Versioning and deploying models

Lecture 20

Dr. Benjamin Soltoff

Cornell University
INFO 4940/5940 - Fall 2024

November 14, 2024

Announcements

Announcements

  • Homework 04
  • Project exploration

Learning objectives

  • Create bundled model objects that can be saved to disk
  • Implement versioning for model objects
  • Review application programming interfaces
  • Generate a REST API for a model using {vetiver} and {plumber}

Application exercise

ae-19

  • Go to the course GitHub org and find your ae-19 (repo name will be suffixed with your GitHub name).
  • Clone the repo in RStudio, run renv::restore() to install the required packages, open the Quarto document in the repo, and follow along and complete the exercises.
  • Render, commit, and push your edits by the AE deadline – end of the day

MLOps

MLOps with {vetiver}

Vetiver, the oil of tranquility, is used as a stabilizing ingredient in perfumery to preserve more volatile fragrances.

If you develop a model…

you can operationalize that model!

If you develop a model…

you likely should be the one to operationalize that model!

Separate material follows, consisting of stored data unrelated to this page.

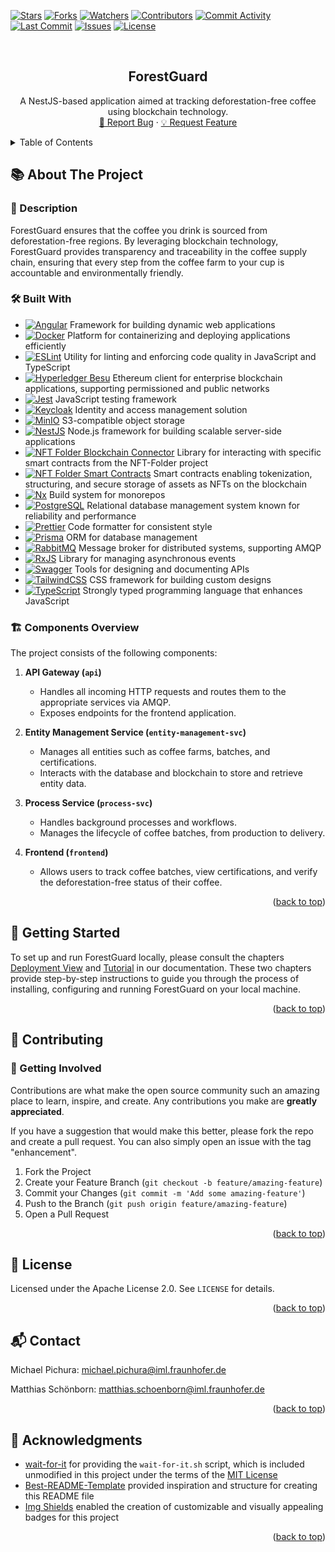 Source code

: <a id="readme-top"></a>

[![Stars][stars-shield]][stars-url] [![Forks][forks-shield]][forks-url] [![Watchers][watchers-shield]][watchers-url]
[![Contributors][contributors-shield]][contributors-url] [![Commit Activity][commitactivity-shield]][commitactivity-url]
[![Last Commit][lastcommit-shield]][lastcommit-url] [![Issues][issues-shield]][issues-url] [![License][license-shield]][license-url]

<br />
<div align="center">
<h2 align="center">ForestGuard</h3>
  <p align="center">
    A NestJS-based application aimed at tracking deforestation-free coffee using blockchain technology.
    <br />
    <a href="https://github.com/fraunhofer-iml/forest-guard/issues/new?labels=bug&template=bug-report---.md">🐞 Report Bug</a> &middot;
    <a href="https://github.com/fraunhofer-iml/forest-guard/issues/new?labels=enhancement&template=feature-request---.md">💡 Request Feature</a>
  </p>
</div>

<details>
  <summary>Table of Contents</summary>
  <ol>
    <li>
      <a href="#about-the-project">📚 About The Project</a>
      <ul><li><a href="#description">📄 Description</a></li></ul>
      <ul><li><a href="#built-with">🛠️ Built With</a></li></ul>
      <ul><li><a href="#components-overview">🏗️ Components Overview</a></li></ul>
    </li>
    </li>
    <li><a href="#getting-started">🚀 Getting Started</a></li>
    <li>
      <a href="#contributing">🤝 Contributing</a>
      <ul><li><a href="#getting-involved">🌟 Getting Involved</a></li></ul>
    </li>
    <li><a href="#license">📜 License</a></li>
    <li><a href="#contact">📬 Contact</a></li>
    <li><a href="#acknowledgments">🙏 Acknowledgments</a></li>
  </ol>
</details>

## 📚 About The Project <a id="about-the-project"></a>

### 📄 Description <a id="description"></a>

ForestGuard ensures that the coffee you drink is sourced from deforestation-free regions. By leveraging blockchain technology, ForestGuard
provides transparency and traceability in the coffee supply chain, ensuring that every step from the coffee farm to your cup is accountable
and environmentally friendly.

### 🛠️ Built With <a id="built-with"></a>

- [![Angular][angular-shield]][angular-url] Framework for building dynamic web applications
- [![Docker][docker-shield]][docker-url] Platform for containerizing and deploying applications efficiently
- [![ESLint][eslint-shield]][eslint-url] Utility for linting and enforcing code quality in JavaScript and TypeScript
- [![Hyperledger Besu][hyperledgerbesu-shield]][hyperledgerbesu-url] Ethereum client for enterprise blockchain applications, supporting
  permissioned and public networks
- [![Jest][jest-shield]][jest-url] JavaScript testing framework
- [![Keycloak][keycloak-shield]][keycloak-url] Identity and access management solution
- [![MinIO][minio-shield]][minio-url] S3-compatible object storage
- [![NestJS][nestjs-shield]][nestjs-url] Node.js framework for building scalable server-side applications
- [![NFT Folder Blockchain Connector][nftfolderblockchainconnector-shield]][nftfolderblockchainconnector-url] Library for interacting with
  specific smart contracts from the NFT-Folder project
- [![NFT Folder Smart Contracts][nftfoldersmartcontracts-shield]][nftfoldersmartcontracts-url] Smart contracts enabling tokenization,
  structuring, and secure storage of assets as NFTs on the blockchain
- [![Nx][nx-shield]][nx-url] Build system for monorepos
- [![PostgreSQL][postgresql-shield]][postgresql-url] Relational database management system known for reliability and performance
- [![Prettier][prettier-shield]][prettier-url] Code formatter for consistent style
- [![Prisma][prisma-shield]][prisma-url] ORM for database management
- [![RabbitMQ][rabbitmq-shield]][rabbitmq-url] Message broker for distributed systems, supporting AMQP
- [![RxJS][rxjs-shield]][rxjs-url] Library for managing asynchronous events
- [![Swagger][swagger-shield]][swagger-url] Tools for designing and documenting APIs
- [![TailwindCSS][tailwindcss-shield]][tailwindcss-url] CSS framework for building custom designs
- [![TypeScript][typescript-shield]][typescript-url] Strongly typed programming language that enhances JavaScript

### 🏗️ Components Overview <a id="components-overview"></a>

The project consists of the following components:

1. **API Gateway (`api`)**

   - Handles all incoming HTTP requests and routes them to the appropriate services via AMQP.
   - Exposes endpoints for the frontend application.

2. **Entity Management Service (`entity-management-svc`)**

   - Manages all entities such as coffee farms, batches, and certifications.
   - Interacts with the database and blockchain to store and retrieve entity data.

3. **Process Service (`process-svc`)**

   - Handles background processes and workflows.
   - Manages the lifecycle of coffee batches, from production to delivery.

4. **Frontend (`frontend`)**

   - Allows users to track coffee batches, view certifications, and verify the deforestation-free status of their coffee.

<p align="right">(<a href="#readme-top">back to top</a>)</p>

## 🚀 Getting Started <a id="getting-started"></a>

To set up and run ForestGuard locally, please consult the chapters
[Deployment View](./documentation/04-deployment-view.adoc) and
[Tutorial](./documentation/05-tutorial.adoc) in our documentation. These two chapters
provide step-by-step instructions to guide you through the process of installing, configuring and running ForestGuard on your local machine.

<p align="right">(<a href="#readme-top">back to top</a>)</p>

## 🤝 Contributing <a id="contributing"></a>

### 🌟 Getting Involved <a id="getting-involved"></a>

Contributions are what make the open source community such an amazing place to learn, inspire, and create. Any contributions you make are
**greatly appreciated**.

If you have a suggestion that would make this better, please fork the repo and create a pull request. You can also simply open an issue with
the tag "enhancement".

1. Fork the Project
2. Create your Feature Branch (`git checkout -b feature/amazing-feature`)
3. Commit your Changes (`git commit -m 'Add some amazing-feature'`)
4. Push to the Branch (`git push origin feature/amazing-feature`)
5. Open a Pull Request

<p align="right">(<a href="#readme-top">back to top</a>)</p>

## 📜 License <a id="license"></a>

Licensed under the Apache License 2.0. See `LICENSE` for details.

<p align="right">(<a href="#readme-top">back to top</a>)</p>

## 📬 Contact <a id="contact"></a>

Michael Pichura: michael.pichura@iml.fraunhofer.de

Matthias Schönborn: matthias.schoenborn@iml.fraunhofer.de

<p align="right">(<a href="#readme-top">back to top</a>)</p>

## 🙏 Acknowledgments <a id="acknowledgments"></a>

- [wait-for-it](https://github.com/vishnubob/wait-for-it) for providing the `wait-for-it.sh` script, which is included unmodified in this
  project under the terms of the [MIT License](https://github.com/vishnubob/wait-for-it/blob/master/LICENSE)
- [Best-README-Template](https://github.com/othneildrew/Best-README-Template) provided inspiration and structure for creating this README
  file
- [Img Shields](https://shields.io) enabled the creation of customizable and visually appealing badges for this project

<p align="right">(<a href="#readme-top">back to top</a>)</p>

<!-- https://www.markdownguide.org/basic-syntax/#reference-style-links -->

[stars-shield]: https://img.shields.io/github/stars/fraunhofer-iml/forest-guard.svg?style=for-the-badge
[stars-url]: https://github.com/fraunhofer-iml/forest-guard/stargazers
[forks-shield]: https://img.shields.io/github/forks/fraunhofer-iml/forest-guard.svg?style=for-the-badge
[forks-url]: https://github.com/fraunhofer-iml/forest-guard/forks
[watchers-shield]: https://img.shields.io/github/watchers/fraunhofer-iml/forest-guard?style=for-the-badge
[watchers-url]: https://github.com/fraunhofer-iml/forest-guard/watchers
[contributors-shield]: https://img.shields.io/github/contributors/fraunhofer-iml/forest-guard.svg?style=for-the-badge
[contributors-url]: https://github.com/fraunhofer-iml/forest-guard/graphs/contributors
[commitactivity-shield]: https://img.shields.io/github/commit-activity/y/fraunhofer-iml/forest-guard?style=for-the-badge
[commitactivity-url]: https://github.com/fraunhofer-iml/forest-guard/graphs/commit-activity
[lastcommit-shield]: https://img.shields.io/github/last-commit/fraunhofer-iml/forest-guard?style=for-the-badge
[lastcommit-url]: https://github.com/fraunhofer-iml/forest-guard/commits/main
[issues-shield]: https://img.shields.io/github/issues/fraunhofer-iml/forest-guard.svg?style=for-the-badge
[issues-url]: https://github.com/fraunhofer-iml/forest-guard/issues
[license-shield]: https://img.shields.io/github/license/fraunhofer-iml/forest-guard.svg?style=for-the-badge
[license-url]: https://github.com/fraunhofer-iml/forest-guard/blob/main/LICENSE
[angular-shield]: https://img.shields.io/badge/Framework-Angular-DD0031?style=flat&logo=angular
[angular-url]: https://angular.io/
[docker-shield]: https://img.shields.io/badge/Platform-Docker-2496ED?style=flat&logo=docker
[docker-url]: https://www.docker.com/
[eslint-shield]: https://img.shields.io/badge/Linting-ESLint-4B32C3?style=flat&logo=eslint
[eslint-url]: https://eslint.org/
[hyperledgerbesu-shield]: https://img.shields.io/badge/Blockchain-Hyperledger%20Besu-F26822?style=flat&logo=ethereum
[hyperledgerbesu-url]: https://besu.hyperledger.org/
[jest-shield]: https://img.shields.io/badge/Testing-Jest-C21325?style=flat&logo=jest
[jest-url]: https://jestjs.io/
[keycloak-shield]: https://img.shields.io/badge/Library-Keycloak-DC382D?style=flat&logo=keycloak
[keycloak-url]: https://www.keycloak.org/
[minio-shield]: https://img.shields.io/badge/Storage-MinIO-FF6F00?style=flat&logo=minio
[minio-url]: https://min.io/
[nestjs-shield]: https://img.shields.io/badge/Framework-NestJS-E0234E?style=flat&logo=nestjs
[nestjs-url]: https://nestjs.com/
[nftfolderblockchainconnector-shield]: https://img.shields.io/badge/Library-Blockchain_Connector-F7931A?style=flat&logo=ethereum
[nftfolderblockchainconnector-url]: https://github.com/fraunhofer-iml/nft-folder-blockchain-connector
[nftfoldersmartcontracts-shield]: https://img.shields.io/badge/Smart_Contracts-Tokenization_Smart_Contracts-F7931A?style=flat&logo=ethereum
[nftfoldersmartcontracts-url]: https://github.com/fraunhofer-iml/nft-folder-smart-contracts
[nx-shield]: https://img.shields.io/badge/Tool-Nx-DD0031?style=flat&logo=nrwl
[nx-url]: https://nx.dev/
[postgresql-shield]: https://img.shields.io/badge/Database-PostgreSQL-336791?style=flat&logo=postgresql
[postgresql-url]: https://www.postgresql.org/
[prettier-shield]: https://img.shields.io/badge/Formatting-Prettier-F7B93E?style=flat&logo=prettier
[prettier-url]: https://prettier.io/
[prisma-shield]: https://img.shields.io/badge/ORM-Prisma-2D3748?style=flat&logo=prisma
[prisma-url]: https://www.prisma.io/
[rabbitmq-shield]: https://img.shields.io/badge/Message_Broker-RabbitMQ-FF6600?style=flat&logo=rabbitmq
[rabbitmq-url]: https://www.rabbitmq.com/
[rxjs-shield]: https://img.shields.io/badge/Library-RxJS-B7178C?style=flat&logo=reactivex
[rxjs-url]: https://rxjs.dev/
[swagger-shield]: https://img.shields.io/badge/API-Swagger-85EA2D?style=flat&logo=swagger
[swagger-url]: https://swagger.io/
[tailwindcss-shield]: https://img.shields.io/badge/CSS_Framework-TailwindCSS-06B6D4?style=flat&logo=tailwindcss
[tailwindcss-url]: https://tailwindcss.com/
[typescript-shield]: https://img.shields.io/badge/Language-TypeScript-007ACC?style=flat&logo=typescript
[typescript-url]: https://www.typescriptlang.org/
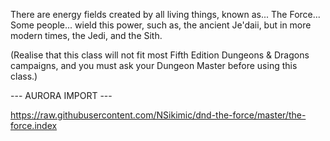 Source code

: There are energy fields created by all living things, known as... The Force... Some people... wield this power, such as, the ancient Je'daii, but in more modern times, the Jedi, and the Sith. 

(Realise that this class will not fit most Fifth Edition Dungeons & Dragons campaigns, and you must ask your Dungeon Master before using this class.)


--- AURORA IMPORT ---

https://raw.githubusercontent.com/NSikimic/dnd-the-force/master/the-force.index
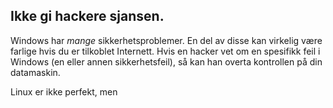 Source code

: <?php require("../../entete.php");?> <?php require("../../base.php");?> <?php require("../../fonctions.php");?>

<div id="corps">

<h2>Ikke gi hackere sjansen.</h2>

Windows har <i>mange</i> sikkerhetsproblemer. En del av disse kan virkelig være farlige hvis du er tilkoblet Internett. Hvis en hacker vet om en spesifikk feil i Windows (en eller annen sikkerhetsfeil), så kan han overta kontrollen på din datamaskin.

Linux er ikke perfekt, men 

</div>


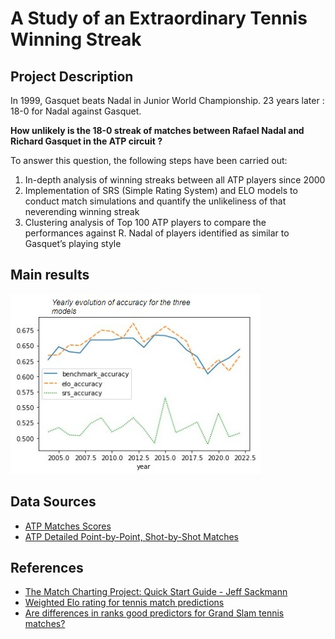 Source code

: # A Study of an Extraordinary Tennis Winning Streak 

## Project Description 

In 1999, Gasquet beats Nadal in Junior World Championship. 23 years later : 18-0 for Nadal against Gasquet. 

**How unlikely is the 18-0 streak of matches between Rafael Nadal and Richard Gasquet in the ATP circuit ?** 

To answer this question, the following steps have been carried out: 
1) In-depth analysis of winning streaks between all ATP players since 2000 
2) Implementation of SRS (Simple Rating System) and ELO models to conduct match simulations and quantify the unlikeliness of that neverending winning streak
3) Clustering analysis of Top 100 ATP players to compare the performances against R. Nadal of players identified as similar to Gasquet’s playing style 

## Main results 

![Models Accuracy](images/models_accuracy.jpg)

## Data Sources 

- [ATP Matches Scores](https://github.com/JeffSackmann/tennis_atp) 
- [ATP Detailed Point-by-Point, Shot-by-Shot Matches](https://github.com/JeffSackmann/tennis_MatchChartingProject) 

## References 

- [The Match Charting Project: Quick Start Guide - Jeff Sackmann](http://www.tennisabstract.com/blog/2015/09/23/the-match-charting-project-quick-start-guide)
- [Weighted Elo rating for tennis match predictions](https://www.sciencedirect.com/science/article/abs/pii/S0377221721003234) 
- [Are differences in ranks good predictors for Grand Slam tennis matches?](https://www.sciencedirect.com/science/article/abs/pii/S0169207009002076) 
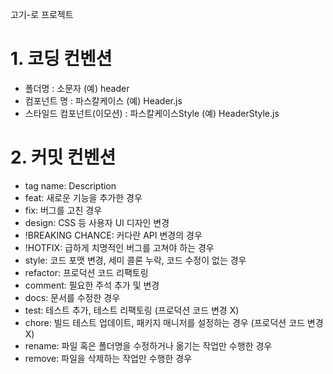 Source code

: 고기-로 프로젝트

# 1. 코딩 컨벤션

- 폴더명 : 소문자 (예) header
- 컴포넌트 명 : 파스칼케이스 (예) Header.js
- 스타일드 컴포넌트(이모션) : 파스칼케이스Style (예) HeaderStyle.js

# 2. 커밋 컨벤션

- tag name: Description
- feat: 새로운 기능을 추가한 경우
- fix: 버그를 고친 경우
- design: CSS 등 사용자 UI 디자인 변경
- !BREAKING CHANCE: 커다란 API 변경의 경우
- !HOTFIX: 급하게 치명적인 버그를 고쳐야 하는 경우
- style: 코드 포맷 변경, 세미 콜론 누락, 코드 수정이 없는 경우
- refactor: 프로덕션 코드 리팩토링
- comment: 필요한 주석 추가 및 변경
- docs: 문서를 수정한 경우
- test: 테스트 추가, 테스트 리팩토링 (프로덕션 코드 변경 X)
- chore: 빌드 테스트 업데이트, 패키지 매니저를 설정하는 경우 (프로덕션 코드 변경 X)
- rename: 파일 혹은 폴더명을 수정하거나 옮기는 작업만 수행한 경우
- remove: 파일을 삭제하는 작업만 수행한 경우
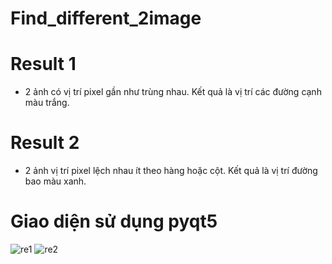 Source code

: # Find_different_2image

# Result 1
- 2 ảnh có vị trí pixel gần như trùng nhau. Kết quả là vị trí các đường cạnh màu trắng.

# Result 2
- 2 ảnh vị trí pixel lệch nhau ít theo hàng hoặc cột. Kết quả là vị trí đường bao màu xanh.

# Giao diện sử dụng pyqt5
![re1](https://user-images.githubusercontent.com/77164495/160234276-86251160-fa50-4bfe-9169-6019edc3a667.png)
![re2](https://user-images.githubusercontent.com/77164495/160234287-a7ef0979-06b9-4d2c-8409-7cb003792544.png)

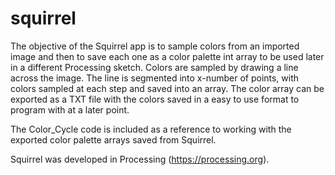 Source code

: # squirrel
The objective of the Squirrel app is to sample colors from an imported image and then to save each one as a color palette int array to be used later in a different Processing sketch. Colors are sampled by drawing a line across the image. The line is segmented into x-number of points, with colors sampled at each step and saved into an array. The color array can be exported as a TXT file with the colors saved in a easy to use format to program with at a later point.

The Color_Cycle code is included as a reference to working with the exported color palette arrays saved from Squirrel.

Squirrel was developed in Processing (https://processing.org).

Tompkins County housing data

Tompkins County housing data

  • Home sale prices for Tompkins County, NY between 2022-23
  • Can certain measurements be used to predict the sale price?
  • Data collected from Redfin

Tompkins County housing data

  • N = 1,270
  • A numeric outcome, price
  • Other variables to use for prediction:
    • beds, baths, area, and year_built are numeric predictors
    • town and municipality could be nominal predictors
    • sold_date could be a date predictor

Home prices in Tompkins County, NY

sold_date price beds baths area lot_size year_built hoa_month town municipality long lat
2022-06-03 33000 2 1.0 980 NA 1979 NA Ithaca Ithaca city -76.51334 42.43245
2022-08-28 270000 3 2.0 1420 0.6030073 1955 NA Ithaca Unincorporated -76.45334 42.41719
2022-08-24 500000 3 1.5 2742 0.1399908 1900 NA Ulysses Trumansburg village -76.65999 42.54152
2022-09-20 400000 5 2.0 2066 0.3856749 1965 NA Ithaca Unincorporated -76.46803 42.47407
2022-08-08 469000 3 3.0 3015 0.7100092 1932 NA Ithaca Unincorporated -76.49558 42.45912
2023-04-19 205000 3 2.0 1200 0.8000000 1996 NA Ulysses Unincorporated -76.66433 42.49964
2023-03-22 350000 5 3.0 3080 2.5000000 1830 NA Enfield Unincorporated -76.59211 42.42251
2023-06-16 499000 3 2.5 2008 1.2000000 1935 NA Ithaca Unincorporated -76.46770 42.46063
2023-07-27 390000 4 3.0 2513 0.5699954 1987 NA Ithaca Unincorporated -76.48377 42.42092
2022-12-19 375000 3 2.5 1976 1.0000000 2004 NA Dryden Unincorporated -76.41183 42.43847

Time for building a model!

Spend your data budget

library(tidymodels)
set.seed(123)

housing_split <- housing |>
  mutate(price = log10(price)) |>
  initial_split(prop = 0.8)

housing_train <- training(housing_split)
housing_test <- testing(housing_split)

Fit a linear regression model 🚀

Or your model of choice!

housing_fit <-
  workflow(
    price ~ beds + baths + area + year_built,
    linear_reg()
  ) |>
  fit(data = housing_train)

⏱️ Your turn

Activity

Split your data in training and testing.

Fit a model to your training data.

05:00

Create a deployable bundle

Deploy preprocessors and models together

Create a deployable model object

library(vetiver)
v <- vetiver_model(housing_fit, "tompkins-housing")
v

── tompkins-housing ─ <bundled_workflow> model for deployment 
A lm regression modeling workflow using 4 features

{vetiver} butchers and bundles your model object with relevant information for publishing.

⏱️ Your turn

Activity

Create your {vetiver} model object.

Check out the default description that is created, and try out using a custom description.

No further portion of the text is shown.